### Task item
Among the lines of the records, please find those that contain the word "input" and copy them.
***** Source data *****
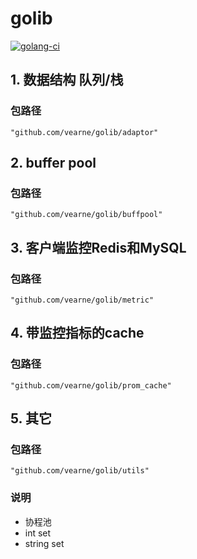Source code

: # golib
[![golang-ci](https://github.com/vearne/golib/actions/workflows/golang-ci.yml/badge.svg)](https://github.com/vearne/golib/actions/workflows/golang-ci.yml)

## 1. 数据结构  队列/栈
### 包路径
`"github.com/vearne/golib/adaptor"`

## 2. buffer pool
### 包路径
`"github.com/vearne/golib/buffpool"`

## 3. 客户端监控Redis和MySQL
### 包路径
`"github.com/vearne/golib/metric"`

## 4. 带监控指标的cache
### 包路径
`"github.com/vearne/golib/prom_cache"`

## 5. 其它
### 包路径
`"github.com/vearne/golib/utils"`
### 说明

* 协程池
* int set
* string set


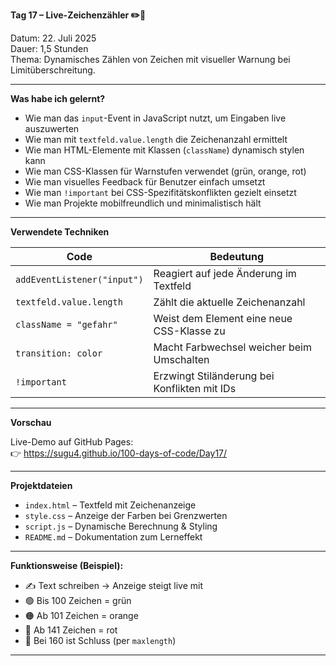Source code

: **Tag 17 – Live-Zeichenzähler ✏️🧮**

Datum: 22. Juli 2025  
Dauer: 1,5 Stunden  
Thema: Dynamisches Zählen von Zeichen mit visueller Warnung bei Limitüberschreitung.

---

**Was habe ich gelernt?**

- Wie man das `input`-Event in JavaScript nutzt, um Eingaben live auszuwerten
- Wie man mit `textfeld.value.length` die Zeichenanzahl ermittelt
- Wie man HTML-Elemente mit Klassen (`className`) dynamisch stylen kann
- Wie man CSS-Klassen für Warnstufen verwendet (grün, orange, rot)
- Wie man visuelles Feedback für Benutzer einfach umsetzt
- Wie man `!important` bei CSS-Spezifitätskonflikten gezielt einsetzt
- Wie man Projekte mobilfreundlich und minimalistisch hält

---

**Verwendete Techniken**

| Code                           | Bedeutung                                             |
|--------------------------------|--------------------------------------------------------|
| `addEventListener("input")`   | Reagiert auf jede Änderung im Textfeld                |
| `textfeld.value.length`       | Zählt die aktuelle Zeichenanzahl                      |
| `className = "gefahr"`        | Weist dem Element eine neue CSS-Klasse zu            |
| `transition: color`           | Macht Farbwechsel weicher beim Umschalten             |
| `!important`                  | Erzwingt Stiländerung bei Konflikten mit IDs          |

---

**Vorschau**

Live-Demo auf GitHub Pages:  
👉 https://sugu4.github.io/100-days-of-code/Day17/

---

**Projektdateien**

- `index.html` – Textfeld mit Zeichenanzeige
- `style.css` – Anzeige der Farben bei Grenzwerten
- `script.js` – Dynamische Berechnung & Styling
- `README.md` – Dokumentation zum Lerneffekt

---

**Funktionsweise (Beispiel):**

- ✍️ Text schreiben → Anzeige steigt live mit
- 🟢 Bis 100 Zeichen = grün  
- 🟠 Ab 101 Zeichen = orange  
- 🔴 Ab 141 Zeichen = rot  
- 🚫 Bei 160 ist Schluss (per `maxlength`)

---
*****
***** Source data *****
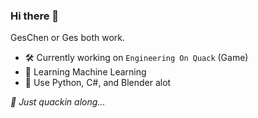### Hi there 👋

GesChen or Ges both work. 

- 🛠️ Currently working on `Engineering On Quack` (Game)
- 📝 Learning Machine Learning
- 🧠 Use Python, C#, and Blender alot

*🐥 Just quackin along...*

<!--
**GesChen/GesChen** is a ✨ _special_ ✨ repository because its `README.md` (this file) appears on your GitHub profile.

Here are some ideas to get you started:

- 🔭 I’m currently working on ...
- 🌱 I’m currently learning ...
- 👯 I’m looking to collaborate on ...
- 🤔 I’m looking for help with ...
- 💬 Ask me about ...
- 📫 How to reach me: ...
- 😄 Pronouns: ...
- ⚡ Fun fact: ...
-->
*****
### Response to the exercise
- Wie man das `input`-Event in JavaScript nutzt, um Eingaben live auszuwerten
| `addEventListener("input")`   | Reagiert auf jede Änderung im Textfeld                |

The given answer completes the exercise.